The transgender movement’s message for girls: Your privacy concerns are bigotry

In the town I used to live in, Highland Park, New Jersey, the schools decided unilaterally, without consulting parents, to make all of the bathrooms “all gender” to appease students identifying as transgender. According to the local parents’ Facebook group, parents discovered this when their kids — mostly their daughters — came home from school, not having gone to the bathroom all day. 

It’s a notoriously woke town, but nevertheless, enough parents complained that the bathrooms were switched back, and in a compromise, a few single-stall bathrooms were designated as all gender instead. It was an ideal solution: Young girls were comfortable, and transgender students still had access to gender-neutral bathrooms.

This battle is being fought in schools across the country. The latest battleground is in the suburbs of Chicago, where a school board recently voted to eliminate sex-segregated spaces in schools. A heartbreaking interview with one Chicago student has gone viral, giving voice to countless girls who will now feel unsafe in their school bathrooms and locker rooms:

A great deal of ink has been spilled on how unjust the ramifications of the transgender movement are for women, for instance, women-only sporting competitions and records now being dominated by biological men. The very essence of womanhood has been subverted by men who claim femininity is solely defined by outward appearance and self-identification. But the transgender movement isn’t just unfair for women; its policies are dangerous, too. 

An entire generation of young women is being told by the adults in their lives to push down and ignore their natural warning system. Women are born with a sixth sense for danger, and that alarm system can save lives. It’s a funny feeling, an unease with a man in the street or in their lives; something tells us things aren’t quite right. Young women around the country are expressing that unease about men coming into their bathrooms and locker rooms, and in return, they are being labeled bigots. 

It isn’t hard to imagine how that internalized denial of the female early warning system could spell disaster for a generation of young girls. They are told their feelings of danger don’t matter because someone else, a biological male with more strength, matters more. 

They may be young, but teenage girls understand the essence of teenage boys. A decade ago, a comedy similar to Mrs. Doubtfirecould have been produced about a boy who dressed like a girl at a new school just to get access to the girl’s locker room. It would have been funny because we all know, or once knew, the lengths many teenage boys would go to in order to see a naked girl in person. Now, for young women and their level-headed parents across the country, the idea is no laughing matter. In many cases, biological males now have access to their private places, and they have no recourse, no avenues for appeal.
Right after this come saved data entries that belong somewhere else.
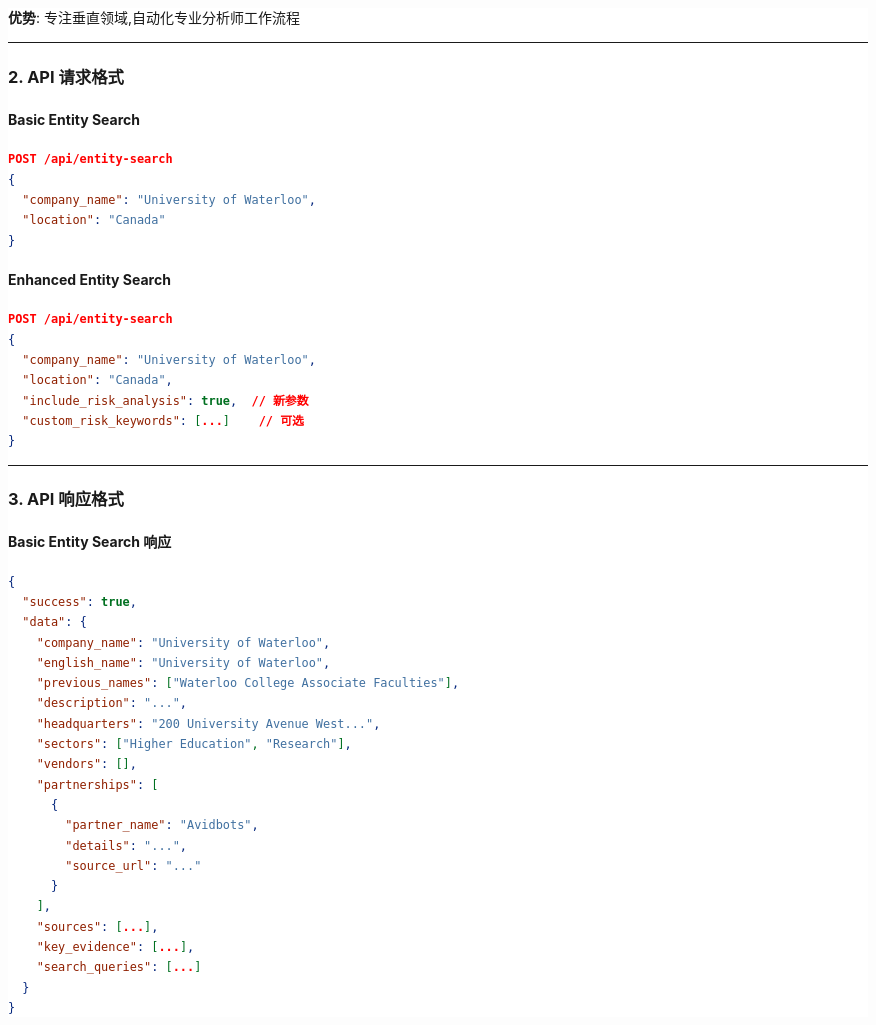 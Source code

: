 
**优势**: 专注垂直领域,自动化专业分析师工作流程

---

### 2. API 请求格式

#### Basic Entity Search
```json
POST /api/entity-search
{
  "company_name": "University of Waterloo",
  "location": "Canada"
}
```

#### Enhanced Entity Search
```json
POST /api/entity-search
{
  "company_name": "University of Waterloo",
  "location": "Canada",
  "include_risk_analysis": true,  // 新参数
  "custom_risk_keywords": [...]    // 可选
}
```

---

### 3. API 响应格式

#### Basic Entity Search 响应
```json
{
  "success": true,
  "data": {
    "company_name": "University of Waterloo",
    "english_name": "University of Waterloo",
    "previous_names": ["Waterloo College Associate Faculties"],
    "description": "...",
    "headquarters": "200 University Avenue West...",
    "sectors": ["Higher Education", "Research"],
    "vendors": [],
    "partnerships": [
      {
        "partner_name": "Avidbots",
        "details": "...",
        "source_url": "..."
      }
    ],
    "sources": [...],
    "key_evidence": [...],
    "search_queries": [...]
  }
}
```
Young women know their bathrooms and locker rooms have become unsafe, but they are told to be quiet because the feelings of biological males and transgender students matter more. Their protests to those in power will fall on deaf ears. It’s an astounding message to send in the midst of a societal #MeToo movement focused on keeping women safe from sexual violence, but that’s exactly what young women are being told. Then again, for progressivism, such inconsistency is nothing new.